EXERCISE DIRECTIONS: Please set down all of the data below verbatim.
*** Opening of DATA SHOWN ***
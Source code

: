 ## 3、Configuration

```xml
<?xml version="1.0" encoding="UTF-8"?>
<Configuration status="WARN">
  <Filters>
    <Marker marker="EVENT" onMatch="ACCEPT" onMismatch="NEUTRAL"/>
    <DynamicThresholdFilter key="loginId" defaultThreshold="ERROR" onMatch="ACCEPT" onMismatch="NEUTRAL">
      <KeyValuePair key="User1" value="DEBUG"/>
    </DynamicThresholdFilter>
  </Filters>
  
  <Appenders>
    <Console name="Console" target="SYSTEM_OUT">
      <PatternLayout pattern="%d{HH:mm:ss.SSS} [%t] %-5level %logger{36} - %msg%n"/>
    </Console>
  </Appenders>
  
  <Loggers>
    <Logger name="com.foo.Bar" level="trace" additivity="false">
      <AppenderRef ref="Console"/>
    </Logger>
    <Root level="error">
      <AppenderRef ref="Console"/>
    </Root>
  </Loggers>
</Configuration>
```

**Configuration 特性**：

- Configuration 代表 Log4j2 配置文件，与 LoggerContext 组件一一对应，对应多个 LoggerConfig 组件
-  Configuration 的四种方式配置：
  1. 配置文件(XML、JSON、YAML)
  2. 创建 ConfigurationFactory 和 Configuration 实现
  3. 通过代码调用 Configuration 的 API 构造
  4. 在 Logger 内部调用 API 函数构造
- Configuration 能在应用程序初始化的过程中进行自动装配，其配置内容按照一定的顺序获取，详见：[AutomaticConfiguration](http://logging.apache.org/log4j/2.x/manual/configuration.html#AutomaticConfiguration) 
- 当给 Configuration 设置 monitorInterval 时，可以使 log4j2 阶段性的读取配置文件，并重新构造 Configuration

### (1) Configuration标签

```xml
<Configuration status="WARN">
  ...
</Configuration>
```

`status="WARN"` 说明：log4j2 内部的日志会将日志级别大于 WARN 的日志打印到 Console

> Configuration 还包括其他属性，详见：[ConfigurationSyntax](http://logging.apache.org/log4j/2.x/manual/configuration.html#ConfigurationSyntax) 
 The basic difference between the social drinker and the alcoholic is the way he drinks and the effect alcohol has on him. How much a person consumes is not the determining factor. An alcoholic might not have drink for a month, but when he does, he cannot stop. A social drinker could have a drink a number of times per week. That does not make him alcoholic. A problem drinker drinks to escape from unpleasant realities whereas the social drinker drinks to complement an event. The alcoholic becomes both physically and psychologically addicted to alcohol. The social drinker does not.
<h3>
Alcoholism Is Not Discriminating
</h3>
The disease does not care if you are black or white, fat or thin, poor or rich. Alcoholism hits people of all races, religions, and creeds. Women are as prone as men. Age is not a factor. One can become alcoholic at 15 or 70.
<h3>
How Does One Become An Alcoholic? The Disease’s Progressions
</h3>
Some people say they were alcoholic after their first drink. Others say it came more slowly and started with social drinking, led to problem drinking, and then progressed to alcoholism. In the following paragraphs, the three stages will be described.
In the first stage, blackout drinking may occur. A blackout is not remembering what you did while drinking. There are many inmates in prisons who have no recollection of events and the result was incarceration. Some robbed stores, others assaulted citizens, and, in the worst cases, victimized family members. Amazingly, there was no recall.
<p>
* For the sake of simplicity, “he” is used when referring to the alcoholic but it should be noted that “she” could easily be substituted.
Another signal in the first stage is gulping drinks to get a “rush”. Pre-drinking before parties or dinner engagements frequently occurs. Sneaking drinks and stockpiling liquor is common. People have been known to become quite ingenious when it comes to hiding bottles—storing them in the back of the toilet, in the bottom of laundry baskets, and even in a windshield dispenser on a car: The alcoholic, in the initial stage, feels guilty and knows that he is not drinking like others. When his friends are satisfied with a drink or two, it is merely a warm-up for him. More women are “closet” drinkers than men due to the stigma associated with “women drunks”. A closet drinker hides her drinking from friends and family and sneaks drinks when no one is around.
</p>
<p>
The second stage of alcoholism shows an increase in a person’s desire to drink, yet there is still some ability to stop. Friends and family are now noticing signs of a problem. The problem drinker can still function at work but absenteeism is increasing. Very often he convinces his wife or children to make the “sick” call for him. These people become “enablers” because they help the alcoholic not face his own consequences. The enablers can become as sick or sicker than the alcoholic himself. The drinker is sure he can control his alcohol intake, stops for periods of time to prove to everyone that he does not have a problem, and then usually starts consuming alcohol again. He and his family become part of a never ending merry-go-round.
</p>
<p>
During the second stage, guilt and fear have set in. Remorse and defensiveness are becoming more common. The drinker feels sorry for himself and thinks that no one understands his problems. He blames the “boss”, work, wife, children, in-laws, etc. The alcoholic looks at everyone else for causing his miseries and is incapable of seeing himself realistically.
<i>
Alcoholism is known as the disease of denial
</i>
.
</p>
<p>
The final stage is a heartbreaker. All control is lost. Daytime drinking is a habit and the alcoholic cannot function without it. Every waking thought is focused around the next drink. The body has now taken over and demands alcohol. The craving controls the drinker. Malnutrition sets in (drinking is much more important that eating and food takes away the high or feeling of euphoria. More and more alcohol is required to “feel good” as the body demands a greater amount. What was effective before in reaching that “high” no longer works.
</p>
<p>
*** Close of DATA SHOWN ***
EXERCISE RESPONSE:
Source code

: ## 3、Configuration

```xml
<?xml version="1.0" encoding="UTF-8"?>
<Configuration status="WARN">
  <Filters>
    <Marker marker="EVENT" onMatch="ACCEPT" onMismatch="NEUTRAL"/>
    <DynamicThresholdFilter key="loginId" defaultThreshold="ERROR" onMatch="ACCEPT" onMismatch="NEUTRAL">
      <KeyValuePair key="User1" value="DEBUG"/>
    </DynamicThresholdFilter>
  </Filters>
  
  <Appenders>
    <Console name="Console" target="SYSTEM_OUT">
      <PatternLayout pattern="%d{HH:mm:ss.SSS} [%t] %-5level %logger{36} - %msg%n"/>
    </Console>
  </Appenders>
  
  <Loggers>
    <Logger name="com.foo.Bar" level="trace" additivity="false">
      <AppenderRef ref="Console"/>
    </Logger>
    <Root level="error">
      <AppenderRef ref="Console"/>
    </Root>
  </Loggers>
</Configuration>
```

**Configuration 特性**：

- Configuration 代表 Log4j2 配置文件，与 LoggerContext 组件一一对应，对应多个 LoggerConfig 组件
-  Configuration 的四种方式配置：
  1. 配置文件(XML、JSON、YAML)
  2. 创建 ConfigurationFactory 和 Configuration 实现
  3. 通过代码调用 Configuration 的 API 构造
  4. 在 Logger 内部调用 API 函数构造
- Configuration 能在应用程序初始化的过程中进行自动装配，其配置内容按照一定的顺序获取，详见：[AutomaticConfiguration](http://logging.apache.org/log4j/2.x/manual/configuration.html#AutomaticConfiguration) 
- 当给 Configuration 设置 monitorInterval 时，可以使 log4j2 阶段性的读取配置文件，并重新构造 Configuration

### (1) Configuration标签

```xml
<Configuration status="WARN">
  ...
</Configuration>
```

`status="WARN"` 说明：log4j2 内部的日志会将日志级别大于 WARN 的日志打印到 Console

> Configuration 还包括其他属性，详见：[ConfigurationSyntax](http://logging.apache.org/log4j/2.x/manual/configuration.html#ConfigurationSyntax) 
 The basic difference between the social drinker and the alcoholic is the way he drinks and the effect alcohol has on him. How much a person consumes is not the determining factor. An alcoholic might not have drink for a month, but when he does, he cannot stop. A social drinker could have a drink a number of times per week. That does not make him alcoholic. A problem drinker drinks to escape from unpleasant realities whereas the social drinker drinks to complement an event. The alcoholic becomes both physically and psychologically addicted to alcohol. The social drinker does not.
<h3>
Alcoholism Is Not Discriminating
</h3>
The disease does not care if you are black or white, fat or thin, poor or rich. Alcoholism hits people of all races, religions, and creeds. Women are as prone as men. Age is not a factor. One can become alcoholic at 15 or 70.
<h3>
How Does One Become An Alcoholic? The Disease’s Progressions
</h3>
Some people say they were alcoholic after their first drink. Others say it came more slowly and started with social drinking, led to problem drinking, and then progressed to alcoholism. In the following paragraphs, the three stages will be described.
In the first stage, blackout drinking may occur. A blackout is not remembering what you did while drinking. There are many inmates in prisons who have no recollection of events and the result was incarceration. Some robbed stores, others assaulted citizens, and, in the worst cases, victimized family members. Amazingly, there was no recall.
<p>
* For the sake of simplicity, “he” is used when referring to the alcoholic but it should be noted that “she” could easily be substituted.
Another signal in the first stage is gulping drinks to get a “rush”. Pre-drinking before parties or dinner engagements frequently occurs. Sneaking drinks and stockpiling liquor is common. People have been known to become quite ingenious when it comes to hiding bottles—storing them in the back of the toilet, in the bottom of laundry baskets, and even in a windshield dispenser on a car: The alcoholic, in the initial stage, feels guilty and knows that he is not drinking like others. When his friends are satisfied with a drink or two, it is merely a warm-up for him. More women are “closet” drinkers than men due to the stigma associated with “women drunks”. A closet drinker hides her drinking from friends and family and sneaks drinks when no one is around.
</p>
<p>
The second stage of alcoholism shows an increase in a person’s desire to drink, yet there is still some ability to stop. Friends and family are now noticing signs of a problem. The problem drinker can still function at work but absenteeism is increasing. Very often he convinces his wife or children to make the “sick” call for him. These people become “enablers” because they help the alcoholic not face his own consequences. The enablers can become as sick or sicker than the alcoholic himself. The drinker is sure he can control his alcohol intake, stops for periods of time to prove to everyone that he does not have a problem, and then usually starts consuming alcohol again. He and his family become part of a never ending merry-go-round.
</p>
<p>
During the second stage, guilt and fear have set in. Remorse and defensiveness are becoming more common. The drinker feels sorry for himself and thinks that no one understands his problems. He blames the “boss”, work, wife, children, in-laws, etc. The alcoholic looks at everyone else for causing his miseries and is incapable of seeing himself realistically.
<i>
Alcoholism is known as the disease of denial
</i>
.
</p>
<p>
The final stage is a heartbreaker. All control is lost. Daytime drinking is a habit and the alcoholic cannot function without it. Every waking thought is focused around the next drink. The body has now taken over and demands alcohol. The craving controls the drinker. Malnutrition sets in (drinking is much more important that eating and food takes away the high or feeling of euphoria. More and more alcohol is required to “feel good” as the body demands a greater amount. What was effective before in reaching that “high” no longer works.
</p>
<p>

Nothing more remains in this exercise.